「他人のアドバイスを訊くな」というアドバイスはパラドックス。でもトム・クルーズは・・・

先日尊敬する大先輩にお会いしたとき、若いビジネスマンに何かアドバイスがありますかと訊ねたら、『ひとのアドバイスなんて訊くな』という答えが返ってきた。おおいに納得したのだけど、あとでふと当たり前のことに気がついた。

photo by Jasn

 先日尊敬する大先輩にお会いしたとき、若いビジネスマンに何かアドバイスがありますかと訊ねたら、『ひとのアドバイスなんて訊くな』という答えが返ってきた。

 おおいに納得したのだけど、あとでふと当たり前のことに気がついた。

 この『ひとのアドバイスなんて訊くな』という言葉は、いわゆる『自己言及のパラドックス』だ。

『人のアドバイスを訊かない』というアドバイスに従うならば、「このアドバイスをも訊くべきではない」ということになってしまう。つまり、このアドバイスに100%従うことは不可能だ。

 僕は結構真剣にそのアドバイスを受け取ったつもりになっていたので、このままではこのアドバイスは何も意味しないということに気がついて、ちょっとアタマが混乱した。

 論理的な矛盾を避けるためには、このアドバイスの頭に「親しい知人や家族の」と言う言葉をつければ、いつだったか僕が書いた記事とほぼ意味は同じになる。

 それなら大いに同意したいアドバイスである。

 親しい知人や家族は、しょせん自分が現在いる場所と同じようなところにいる。そこから出ていくような大きな決断に対して、彼らはアドバイスする材料をもたない。

 それでももしこちらからアドバイスを求めたら、そのアドバイスは「あなたのことを思って言うのだけど」という風な前置きとともに、実は「彼らにとってあなたはこうであって欲しい」というような希望を述べるものとなるだろう。

 もうひとつ、この論理の矛盾を避けるためには、「価値のあるアドバイスは除いて」という条件をつける方法がある。

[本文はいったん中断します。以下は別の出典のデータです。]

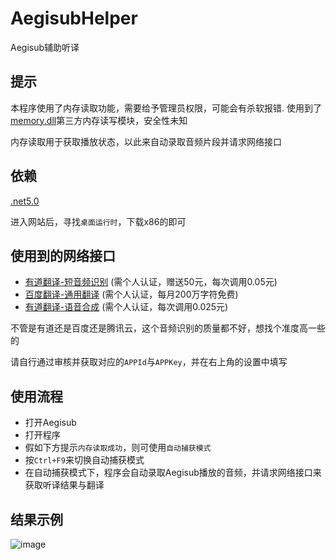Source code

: # AegisubHelper
Aegisub辅助听译

## 提示
本程序使用了内存读取功能，需要给予管理员权限，可能会有杀软报错.
使用到了[memory.dll](https://github.com/erfg12/memory.dll)第三方内存读写模块，安全性未知

内存读取用于获取播放状态，以此来自动录取音频片段并请求网络接口

## 依赖
[.net5.0](https://dotnet.microsoft.com/download/dotnet/5.0)

进入网站后，寻找`桌面运行时`，下载x86的即可

## 使用到的网络接口
- [有道翻译-短音频识别](https://ai.youdao.com/product-asr.s) (需个人认证，赠送50元，每次调用0.05元)
- [百度翻译-通用翻译](https://fanyi-api.baidu.com/product/11) (需个人认证，每月200万字符免费)
- [有道翻译-语音合成](https://ai.youdao.com/product-tts.s) (需个人认证，每次调用0.025元)

不管是有道还是百度还是腾讯云，这个音频识别的质量都不好，想找个准度高一些的

请自行通过审核并获取对应的`APPId`与`APPKey`，并在右上角的设置中填写

## 使用流程
- 打开Aegisub
- 打开程序
- 假如下方提示`内存读取成功`，则可使用`自动捕获模式`
- 按`Ctrl+F9`来切换自动捕获模式
- 在自动捕获模式下，程序会自动录取Aegisub播放的音频，并请求网络接口来获取听译结果与翻译

## 结果示例
![image](https://user-images.githubusercontent.com/50934714/171083491-74ce7c1a-e830-442c-bc22-f49f0e8fbdab.png)
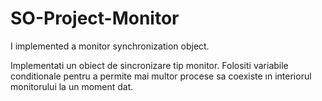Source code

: # SO-Project-Monitor
I implemented a monitor synchronization object.

Implementati un obiect de sincronizare tip monitor. 
Folositi variabile conditionale pentru a permite mai multor procese sa coexiste ın interiorul monitorului la un moment dat.
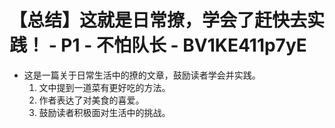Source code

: # 【总结】这就是日常撩，学会了赶快去实践！ - P1 - 不怕队长 - BV1KE411p7yE

-   这是一篇关于日常生活中的撩的文章，鼓励读者学会并实践。
    1.  文中提到一道菜有更好吃的方法。
    2.  作者表达了对美食的喜爱。
    3.  鼓励读者积极面对生活中的挑战。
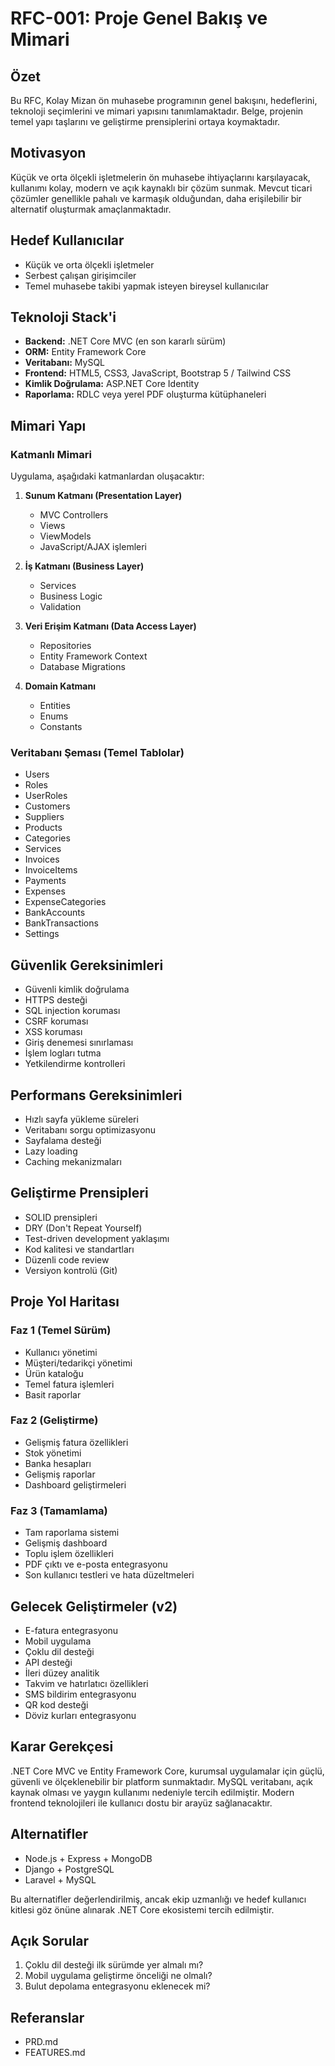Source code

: # RFC-001: Proje Genel Bakış ve Mimari

## Özet

Bu RFC, Kolay Mizan ön muhasebe programının genel bakışını, hedeflerini, teknoloji seçimlerini ve mimari yapısını tanımlamaktadır. Belge, projenin temel yapı taşlarını ve geliştirme prensiplerini ortaya koymaktadır.

## Motivasyon

Küçük ve orta ölçekli işletmelerin ön muhasebe ihtiyaçlarını karşılayacak, kullanımı kolay, modern ve açık kaynaklı bir çözüm sunmak. Mevcut ticari çözümler genellikle pahalı ve karmaşık olduğundan, daha erişilebilir bir alternatif oluşturmak amaçlanmaktadır.

## Hedef Kullanıcılar

- Küçük ve orta ölçekli işletmeler
- Serbest çalışan girişimciler
- Temel muhasebe takibi yapmak isteyen bireysel kullanıcılar

## Teknoloji Stack'i

- **Backend:** .NET Core MVC (en son kararlı sürüm)
- **ORM:** Entity Framework Core
- **Veritabanı:** MySQL
- **Frontend:** HTML5, CSS3, JavaScript, Bootstrap 5 / Tailwind CSS
- **Kimlik Doğrulama:** ASP.NET Core Identity
- **Raporlama:** RDLC veya yerel PDF oluşturma kütüphaneleri

## Mimari Yapı

### Katmanlı Mimari

Uygulama, aşağıdaki katmanlardan oluşacaktır:

1. **Sunum Katmanı (Presentation Layer)**
   - MVC Controllers
   - Views
   - ViewModels
   - JavaScript/AJAX işlemleri

2. **İş Katmanı (Business Layer)**
   - Services
   - Business Logic
   - Validation

3. **Veri Erişim Katmanı (Data Access Layer)**
   - Repositories
   - Entity Framework Context
   - Database Migrations

4. **Domain Katmanı**
   - Entities
   - Enums
   - Constants

### Veritabanı Şeması (Temel Tablolar)

- Users
- Roles
- UserRoles
- Customers
- Suppliers
- Products
- Categories
- Services
- Invoices
- InvoiceItems
- Payments
- Expenses
- ExpenseCategories
- BankAccounts
- BankTransactions
- Settings

## Güvenlik Gereksinimleri

- Güvenli kimlik doğrulama
- HTTPS desteği
- SQL injection koruması
- CSRF koruması
- XSS koruması
- Giriş denemesi sınırlaması
- İşlem logları tutma
- Yetkilendirme kontrolleri

## Performans Gereksinimleri

- Hızlı sayfa yükleme süreleri
- Veritabanı sorgu optimizasyonu
- Sayfalama desteği
- Lazy loading
- Caching mekanizmaları

## Geliştirme Prensipleri

- SOLID prensipleri
- DRY (Don't Repeat Yourself)
- Test-driven development yaklaşımı
- Kod kalitesi ve standartları
- Düzenli code review
- Versiyon kontrolü (Git)

## Proje Yol Haritası

### Faz 1 (Temel Sürüm)
- Kullanıcı yönetimi
- Müşteri/tedarikçi yönetimi
- Ürün kataloğu
- Temel fatura işlemleri
- Basit raporlar

### Faz 2 (Geliştirme)
- Gelişmiş fatura özellikleri
- Stok yönetimi
- Banka hesapları
- Gelişmiş raporlar
- Dashboard geliştirmeleri

### Faz 3 (Tamamlama)
- Tam raporlama sistemi
- Gelişmiş dashboard
- Toplu işlem özellikleri
- PDF çıktı ve e-posta entegrasyonu
- Son kullanıcı testleri ve hata düzeltmeleri

## Gelecek Geliştirmeler (v2)

- E-fatura entegrasyonu
- Mobil uygulama
- Çoklu dil desteği
- API desteği
- İleri düzey analitik
- Takvim ve hatırlatıcı özellikleri
- SMS bildirim entegrasyonu
- QR kod desteği
- Döviz kurları entegrasyonu

## Karar Gerekçesi

.NET Core MVC ve Entity Framework Core, kurumsal uygulamalar için güçlü, güvenli ve ölçeklenebilir bir platform sunmaktadır. MySQL veritabanı, açık kaynak olması ve yaygın kullanımı nedeniyle tercih edilmiştir. Modern frontend teknolojileri ile kullanıcı dostu bir arayüz sağlanacaktır.

## Alternatifler

- Node.js + Express + MongoDB
- Django + PostgreSQL
- Laravel + MySQL

Bu alternatifler değerlendirilmiş, ancak ekip uzmanlığı ve hedef kullanıcı kitlesi göz önüne alınarak .NET Core ekosistemi tercih edilmiştir.

## Açık Sorular

1. Çoklu dil desteği ilk sürümde yer almalı mı?
2. Mobil uygulama geliştirme önceliği ne olmalı?
3. Bulut depolama entegrasyonu eklenecek mi?

## Referanslar

- PRD.md
- FEATURES.md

 この場合は、いわば問題の先送りで、「では、どうやって無価値なアドバイスの雨あられから、価値のあるアドバイスをみつけるのか」ということがポイントになる。

 そのためには、自分が望んでいる生き方や仕事の仕方をしている当人から、アドバイスをもらうということが近いのかもしれない。

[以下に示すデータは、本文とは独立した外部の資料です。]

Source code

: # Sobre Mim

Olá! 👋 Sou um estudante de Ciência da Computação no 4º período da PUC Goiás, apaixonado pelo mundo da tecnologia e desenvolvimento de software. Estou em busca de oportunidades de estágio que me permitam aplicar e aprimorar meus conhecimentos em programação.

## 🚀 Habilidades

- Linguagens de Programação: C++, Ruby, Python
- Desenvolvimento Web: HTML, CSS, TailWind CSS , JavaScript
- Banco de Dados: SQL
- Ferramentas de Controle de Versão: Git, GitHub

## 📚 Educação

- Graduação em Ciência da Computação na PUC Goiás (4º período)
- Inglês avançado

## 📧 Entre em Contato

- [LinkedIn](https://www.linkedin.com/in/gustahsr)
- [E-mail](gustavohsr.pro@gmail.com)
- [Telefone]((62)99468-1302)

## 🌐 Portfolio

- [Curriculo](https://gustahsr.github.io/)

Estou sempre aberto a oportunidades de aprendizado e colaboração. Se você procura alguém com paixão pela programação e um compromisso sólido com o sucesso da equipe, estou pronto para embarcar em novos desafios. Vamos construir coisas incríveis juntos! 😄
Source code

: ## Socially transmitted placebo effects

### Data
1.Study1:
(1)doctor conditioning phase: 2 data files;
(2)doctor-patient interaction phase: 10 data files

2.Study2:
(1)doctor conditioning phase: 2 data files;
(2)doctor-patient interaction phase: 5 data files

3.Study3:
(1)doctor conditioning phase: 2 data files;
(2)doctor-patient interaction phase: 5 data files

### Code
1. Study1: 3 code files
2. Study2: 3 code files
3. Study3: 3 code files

 ただし、そういう人と親密に話をさせていただくチャンスを得ることは簡単ではないだろうし、相手に自分のことや現在の自分の位置を理解してもらって、いまの自分に相応しいアドバイスをもらうことは、なお難しいだろう。

 そう考えると、やはりひとにアドバイスを求めるのは、かなり難しいことだとわかる。

 だから、結局、「人に良いアドバイスを期待してもそれが得られる可能性よりも、可能性を摘んでしまうアドバイスしか得られない場合が多いので、アドバイスに期待するな」となり、それを端的に表現すると『ひとのアドバイスなんて訊くな』という言葉になってしまう。

 それが論理的に意味のないセリフだとしても。

 ところで、昨日古くからの友人たちと飲みに行って、親友のI君に相当偉そうなことを言ってしまった。

 ちょうど彼は僕と同じような事業のステージ、年齢にあるのだけど、僕のビジネスよりスケールしやすいビジネスモデルであり、彼ならそれができそうだと思ったので、上に書いたような「友人のネガティブなアドバイス」ではなく、「ポジティブなアドバイス」を、マッチを擦って火をつけたような言葉を、彼の心にたくさん投げ込んできた。

 まあ、しかし、それもこの『ひとのアドバイス』なので、あまり気にしないでくださいね。(たぶん、これを読んでくれる)

 最後に、トムクルーズの言葉を紹介しよう。

私は他人と相談したりはしない。もしそれが正しいと思えば、それを誰かに確認するタイプの人間ではない。「これについてどう思いますか?」などと訊ねずに、すべての決断を自分自身でおこなってきたー仕事でも私生活でも。   -Tom Cruise

(2014年6月29日「ICHIROYAのブログ」より転載)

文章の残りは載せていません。